Mostly it's annoying because I read beautiful things like this: 

"Please ask Our Lady to give me her heart--- so that I may with greater ease fulfill His desire in me. I want to smile even at Jesus and so hide if possible the pain and the darkness of my soul even from Him." 

Really, Mother Teresa? You don't even want to talk to Jesus? Then I dog-eared the page. 

I continue reading a little more: 

"There is so much contradiction in my soul. ---Such deep longing for God--- so deep that it is painful--- a suffering continual--- and yet not wanted by God--- repulsed--- empty--- no faith--- no love--- no zeal..........................Pray for me please that I keep smiling at Him in spite of everything................I am perfectly happy to be nobody even to God." 

Really, Mother Teresa? Nobody to God? What does that even REALLY mean? Then I dog-eared the page. Good thing I don't have a pencil. 

I continue reading: 

"Was is Mother who taught you to say for the profession "I desire to become the Spouse of Jesus Crucified?----- It is not Jesus glorified or Jesus in the crib, but on the Cross--- alone--- naked---bleeding--- suffering--- dying on the cross."

At this point my cat Gizmo is confused and slightly irritated that I keep saying "Mother Teresa!". It may be because she is the "Cat from Hell" or that I am interrupting her nap. We will never know. Then I dog-ear the page. 

Looking back at the past 20 or so pages, almost every single page is dog-eared. The library is not going to like me. This particular chapter that is really driving me crazy is called, "The Thirst of Jesus Crucified" from the book Mother Teresa Come Be My Light. Really it's a good crazy because now I just keep rereading what I have dog-eared and am simply in awe of Mother Teresa and the darkness she endured to bring souls to Christ. 

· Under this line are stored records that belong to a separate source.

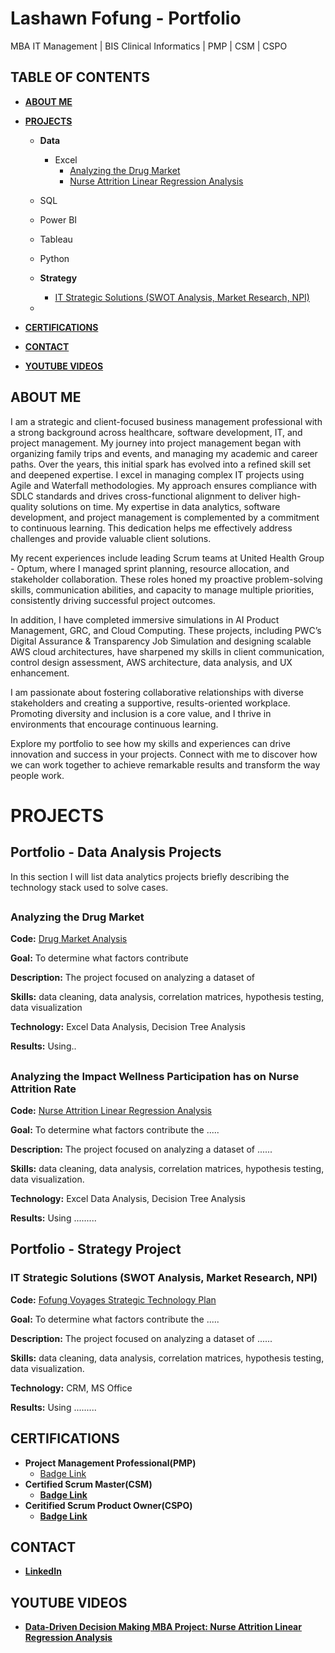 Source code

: <h1>Lashawn Fofung - Portfolio</h1>
MBA IT Management | BIS Clinical Informatics | PMP | CSM | CSPO
<h2></h2>

<h2>TABLE OF CONTENTS</h2> 

- <b>[ABOUT ME](https://github.com/LashawnFofung/LashawnFofung-Portfolio/edit/main/README.md#about-me) </b>
- <b>[PROJECTS](https://github.com/LashawnFofung/LashawnFofung-Portfolio/edit/main/README.md#projects)</b>

    - <b>Data</b>
        - Excel
          - [Analyzing the Drug Market](https://github.com/LashawnFofung/LashawnFofung-Portfolio/blob/main/README.md#analyzing-the-drug-market)
          - [Nurse Attrition Linear Regression Analysis](https://github.com/LashawnFofung/LashawnFofung-Portfolio/tree/main#analyzing-the-impact-wellness-participation-has-on-nurse-attrition-rate)
    - SQL
    - Power BI
    - Tableau
    - Python

    - <b>Strategy</b>
      - [IT Strategic Solutions (SWOT Analysis, Market Research, NPI)](https://github.com/LashawnFofung/LashawnFofung-Portfolio/edit/main/README.md#-it-strategic-solutions-swot-analysis-market-research-npi)
    -  
- <b>[CERTIFICATIONS](https://github.com/LashawnFofung/LashawnFofung-Portfolio/edit/main/README.md#certifications)</b>
- <b>[CONTACT](https://github.com/LashawnFofung/LashawnFofung-Portfolio/edit/main/README.md#contact)</b>
- <b>[YOUTUBE VIDEOS](https://github.com/LashawnFofung/LashawnFofung-Portfolio/edit/main/README.md#youtube-videos)</b>

<h2></h2>

<h2>ABOUT ME</h2>
I am a strategic and client-focused business management professional with a strong background across healthcare, software development, IT, and project management. My journey into project management began with organizing family trips and events, and managing my academic and career paths. Over the years, this initial spark has evolved into a refined skill set and deepened expertise. I excel in managing complex IT projects using Agile and Waterfall methodologies. My approach ensures compliance with SDLC standards and drives cross-functional alignment to deliver high-quality solutions on time. My expertise in data analytics, software development, and project management is complemented by a commitment to continuous learning. This dedication helps me effectively address challenges and provide valuable client solutions.

My recent experiences include leading Scrum teams at United Health Group - Optum, where I managed sprint planning, resource allocation, and stakeholder collaboration. These roles honed my proactive problem-solving skills, communication abilities, and capacity to manage multiple priorities, consistently driving successful project outcomes.

In addition, I have completed immersive simulations in AI Product Management, GRC, and Cloud Computing. These projects, including PWC’s Digital Assurance & Transparency Job Simulation and designing scalable AWS cloud architectures, have sharpened my skills in client communication, control design assessment, AWS architecture, data analysis, and UX enhancement.

I am passionate about fostering collaborative relationships with diverse stakeholders and creating a supportive, results-oriented workplace. Promoting diversity and inclusion is a core value, and I thrive in environments that encourage continuous learning.

Explore my portfolio to see how my skills and experiences can drive innovation and success in your projects. Connect with me to discover how we can work together to achieve remarkable results and transform the way people work.
<h2></h2>

<h1>PROJECTS</h1>

<h2>Portfolio - Data Analysis Projects</h2>
       In this section I will list data analytics projects briefly describing the technology stack used to solve cases.

<h2></h2>

<h3>Analyzing the Drug Market</h3>
         
**Code:** [Drug Market Analysis](https://github.com/LashawnFofung/Drug-Market-Analysis)
         
**Goal:** To determine what factors contribute 
         
**Description:** The project focused on analyzing a dataset of 
         
**Skills:** data cleaning, data analysis, correlation matrices, hypothesis testing, data visualization
         
**Technology:** Excel Data Analysis, Decision Tree Analysis
         
**Results:** Using..
        
<h2></h2>
    


<h3>Analyzing the Impact Wellness Participation has on Nurse Attrition Rate</h3>
            
**Code:** [Nurse Attrition Linear Regression Analysis](https://github.com/LashawnFofung/Nurse-Attrition-Linear-Regression-Analysis)
            
**Goal:** To determine what factors contribute the .....
            
**Description:** The project focused on analyzing a dataset of ......
            
**Skills:** data cleaning, data analysis, correlation matrices, hypothesis testing, data visualization.
            
**Technology:** Excel Data Analysis, Decision Tree Analysis
            
**Results:** Using .........

<h2></h2>
  

<h2>Portfolio - Strategy Project</h2>

 <h3> IT Strategic Solutions (SWOT Analysis, Market Research, NPI)</h3>
          
**Code:** [Fofung Voyages Strategic Technology Plan](https://github.com/LashawnFofung/Fofung-Voyages-Strategic-Technology-Plan)
            
**Goal:** To determine what factors contribute the .....
            
**Description:** The project focused on analyzing a dataset of ......
            
**Skills:** data cleaning, data analysis, correlation matrices, hypothesis testing, data visualization.
            
**Technology:** CRM, MS Office
            
**Results:** Using .........

<h2></h2>  


<h2>CERTIFICATIONS</h2>

- <b> Project Management Professional(PMP)</b>
  - [Badge Link](https://www.credly.com/badges/069386a1-7007-40f8-9773-f308e59e06db/public_url) <b>
- <b> Certified Scrum Master(CSM)</b>
  - [Badge Link](https://badgecert.com/bc/html/groupbadges.html?k=NWR6TmMzUVRUbElJeVZ5c0RnclVnems0cTkybW0yb2Q) <b>
- <b> Ceritified Scrum Product Owner(CSPO)</b>
  - [Badge Link](https://badgecert.com/bc/html/groupbadges.html?k=NWR6TmMzUVRUbElJeVZ5c0RnclVnems0cTkybW0yb2Q) <b>

<h2></h2>

<h2>CONTACT</h2>

- [LinkedIn](https://www.linkedin.com/in/lashawnfofung/)

  
<h2></h2>

<h2>YOUTUBE VIDEOS</h2>

- [Data-Driven Decision Making MBA Project: Nurse Attrition Linear Regression Analysis](https://youtu.be/mEK-_1xrKpA)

When Mother Teresa talks about being nobody even to God, it makes my heart ache. Sure there have been times I have felt distant from God. I have felt like God wasn't there or that God wasn't listening to me. But to feel like God has said, "You are nobody to me." The thought is so far over my head. Not to mention she endured this suffering for so long. 

Mother Teresa lived to be more united in Jesus crucified. So naturally the thought popped up, "Did Jesus really feel like nobody to God?" At first I thought, that's silly, of course He didn't feel that way. I mean Jesus is the son of God. Obviously, he felt extreme loneliness and suffered rejection by so many people. But he didn't feel that God had left Him. But then I decided to do a little more digging and read this: 

Matthew 27: 45-46

"From noon onward, darkness came over the whole land until three in the afternoon.46And about three o’clock Jesus cried out in a loud voice, “Eli, Eli, lema sabachthani? which means, “My God, my God, why have you forsaken me?”

I have read The Passion so many times but never really picked up on this. Jesus felt me rejecting Him. He felt you rejecting Him. He felt every single person that has lived and will live rejecting Him. He even "felt" his own Father rejecting Him even when God really never abandoned Him. Jesus was sooooooooo human. Even more than I could have ever imagined. Of course, He felt like He was a nobody to God. The key here is that is what Jesus felt even though it really wasn't what was happening. Our dang feelings getting the best of us. 

Mother Teresa recognized her suffering as getting closer to Christ crucified. The more she suffered the closer she became to Christ. And she kept smiling despite feeling so very much apart from her lover. She makes me feel so small. 

What a beautiful example Mother Teresa has given us all. Keep smiling and dog-earring.